Work instruction: Please tally the lines of the listing that hold the string "maak", and reply with that total only.

---------------

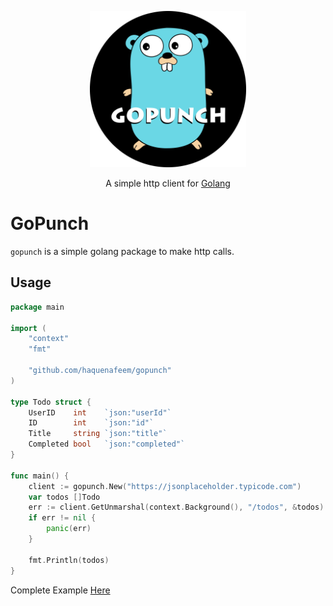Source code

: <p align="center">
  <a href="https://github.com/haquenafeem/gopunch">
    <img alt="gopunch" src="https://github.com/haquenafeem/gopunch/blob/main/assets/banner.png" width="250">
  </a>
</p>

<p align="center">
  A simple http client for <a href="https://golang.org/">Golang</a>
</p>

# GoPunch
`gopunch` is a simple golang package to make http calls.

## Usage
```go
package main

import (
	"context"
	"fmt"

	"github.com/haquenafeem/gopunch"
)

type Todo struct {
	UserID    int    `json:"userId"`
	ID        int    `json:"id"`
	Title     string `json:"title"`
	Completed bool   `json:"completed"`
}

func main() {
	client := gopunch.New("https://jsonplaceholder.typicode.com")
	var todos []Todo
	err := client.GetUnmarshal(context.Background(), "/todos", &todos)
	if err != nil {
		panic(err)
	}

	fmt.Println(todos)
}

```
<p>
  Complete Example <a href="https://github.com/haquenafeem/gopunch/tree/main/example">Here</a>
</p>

---------------

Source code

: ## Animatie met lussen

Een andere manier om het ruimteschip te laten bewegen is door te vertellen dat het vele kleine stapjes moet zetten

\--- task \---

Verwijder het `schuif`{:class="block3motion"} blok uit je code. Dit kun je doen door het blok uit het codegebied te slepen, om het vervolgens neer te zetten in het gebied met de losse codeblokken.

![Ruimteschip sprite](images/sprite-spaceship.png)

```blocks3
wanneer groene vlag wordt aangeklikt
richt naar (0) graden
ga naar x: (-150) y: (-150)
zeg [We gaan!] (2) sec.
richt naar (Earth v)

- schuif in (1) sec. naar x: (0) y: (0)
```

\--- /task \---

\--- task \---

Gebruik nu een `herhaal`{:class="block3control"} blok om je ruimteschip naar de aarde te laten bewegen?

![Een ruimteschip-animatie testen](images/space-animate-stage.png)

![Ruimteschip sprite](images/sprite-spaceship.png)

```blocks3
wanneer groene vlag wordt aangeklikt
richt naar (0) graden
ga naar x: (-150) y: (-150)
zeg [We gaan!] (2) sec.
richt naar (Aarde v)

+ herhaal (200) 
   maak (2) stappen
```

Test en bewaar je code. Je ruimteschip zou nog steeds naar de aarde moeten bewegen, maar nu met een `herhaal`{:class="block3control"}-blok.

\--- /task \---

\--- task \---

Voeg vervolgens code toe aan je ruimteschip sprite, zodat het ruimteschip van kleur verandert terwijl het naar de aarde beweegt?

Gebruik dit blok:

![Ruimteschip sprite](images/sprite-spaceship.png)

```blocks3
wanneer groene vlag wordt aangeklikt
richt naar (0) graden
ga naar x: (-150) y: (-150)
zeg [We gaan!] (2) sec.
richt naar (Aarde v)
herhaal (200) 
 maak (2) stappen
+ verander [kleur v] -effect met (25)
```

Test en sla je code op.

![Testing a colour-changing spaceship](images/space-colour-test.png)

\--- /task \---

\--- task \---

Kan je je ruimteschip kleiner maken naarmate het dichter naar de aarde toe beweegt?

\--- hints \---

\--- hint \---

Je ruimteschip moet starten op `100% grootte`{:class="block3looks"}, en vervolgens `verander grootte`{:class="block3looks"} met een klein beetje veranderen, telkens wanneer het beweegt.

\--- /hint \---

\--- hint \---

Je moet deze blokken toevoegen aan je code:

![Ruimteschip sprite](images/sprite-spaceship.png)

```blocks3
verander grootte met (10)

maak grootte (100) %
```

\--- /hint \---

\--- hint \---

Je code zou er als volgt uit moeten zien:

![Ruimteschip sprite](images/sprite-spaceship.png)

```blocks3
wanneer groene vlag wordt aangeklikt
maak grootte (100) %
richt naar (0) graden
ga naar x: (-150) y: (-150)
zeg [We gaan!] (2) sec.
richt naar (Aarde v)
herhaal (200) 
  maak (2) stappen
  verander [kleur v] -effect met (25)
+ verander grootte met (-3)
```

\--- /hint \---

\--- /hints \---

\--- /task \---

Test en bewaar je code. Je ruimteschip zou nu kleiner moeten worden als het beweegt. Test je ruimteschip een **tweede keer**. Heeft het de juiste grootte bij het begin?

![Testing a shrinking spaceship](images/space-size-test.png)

---------------

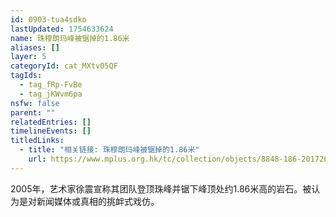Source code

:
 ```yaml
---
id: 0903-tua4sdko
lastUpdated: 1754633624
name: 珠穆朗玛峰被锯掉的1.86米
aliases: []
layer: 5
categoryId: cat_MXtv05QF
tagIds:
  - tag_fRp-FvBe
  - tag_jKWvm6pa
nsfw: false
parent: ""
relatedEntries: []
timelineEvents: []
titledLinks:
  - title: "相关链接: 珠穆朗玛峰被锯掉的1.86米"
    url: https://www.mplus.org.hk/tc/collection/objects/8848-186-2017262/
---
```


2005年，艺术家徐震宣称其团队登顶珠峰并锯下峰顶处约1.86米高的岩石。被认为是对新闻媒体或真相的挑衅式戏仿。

---------------

Reply to the exercise: 5